··· Exercise data ···
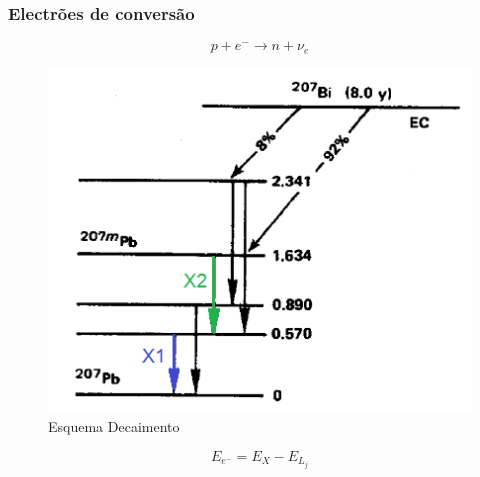 \documentclass[10pt]{beamer}
\begin{document}
\begin{frame}
\frametitle{Electrões de conversão}

\begin{equation}
 p + e^{-} \rightarrow n + \nu_{e}
\end{equation}

\begin{figure}
  \centering
  \includegraphics[scale=0.4]{bi.png}
\caption{Esquema Decaimento }
\label{fig:test}
\end{figure}


\begin{equation}
E_{e^-}=E_{X} -E_{L_{j}}
\label{Ee}
\end{equation}


\end{frame}
\end{document}
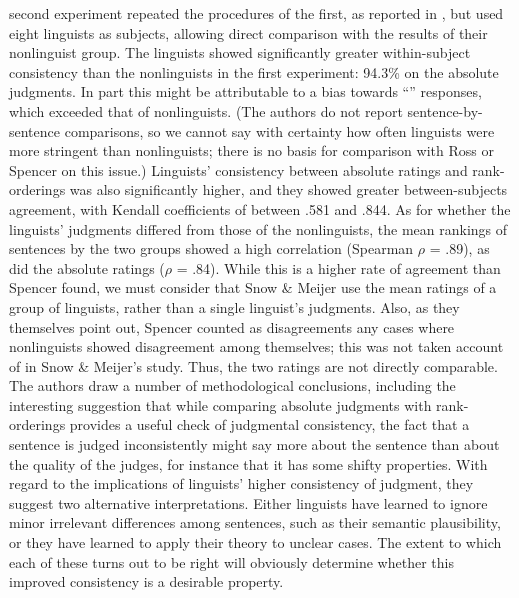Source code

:  second experiment repeated the procedures of the first, as reported in , but used eight linguists as subjects, allowing direct comparison with the results of their nonlinguist group. The linguists showed significantly greater within-subject consistency than the nonlinguists in the first experiment: 94.3\% on the absolute judgments. In part this might be attributable to a bias towards ``\textminus'' responses, which exceeded that of nonlinguists. (The authors do not report sentence-by-sentence comparisons, so we cannot say with certainty how often linguists were more stringent than nonlinguists; there is no basis for comparison with Ross or Spencer on this issue.) Linguists' consistency between absolute ratings and rank-orderings was also significantly higher, and they showed greater between-subjects agreement, with Kendall coefficients of between .581 and .844. As for whether the linguists' judgments differed from those of the nonlinguists, the mean rankings of sentences by the two groups
showed a high correlation (Spearman {$\rho$} = .89), as did the absolute ratings ({$\rho$} = .84). While this is a higher rate of agreement than Spencer found, we must consider that Snow \& Meijer use the mean ratings of a group of linguists, rather than a single linguist's judgments. Also, as they themselves point out, Spencer counted as disagreements any cases where nonlinguists showed disagreement among themselves; this was not taken account of in Snow \& Meijer's study. Thus, the two ratings are not directly comparable. The authors draw a number of methodological conclusions, including the interesting suggestion that while comparing absolute judgments with rank-orderings provides a useful check of judgmental consistency, the fact that a sentence is judged inconsistently might say more about the sentence than about the quality of the judges, for instance that it has some shifty properties. With regard to the implications of linguists' higher consistency of judgment, they suggest two alternative interpretations. Either linguists have learned to ignore minor irrelevant differences among sentences, such as their semantic plausibility, or they have learned to apply their theory to unclear cases. The extent to which each of these turns out to be right will obviously determine whether this improved consistency is a desirable property.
···
• _Exercise directions_: In the records above, how many lines contain the word "begin"? State only the number.

• _Reply_: 5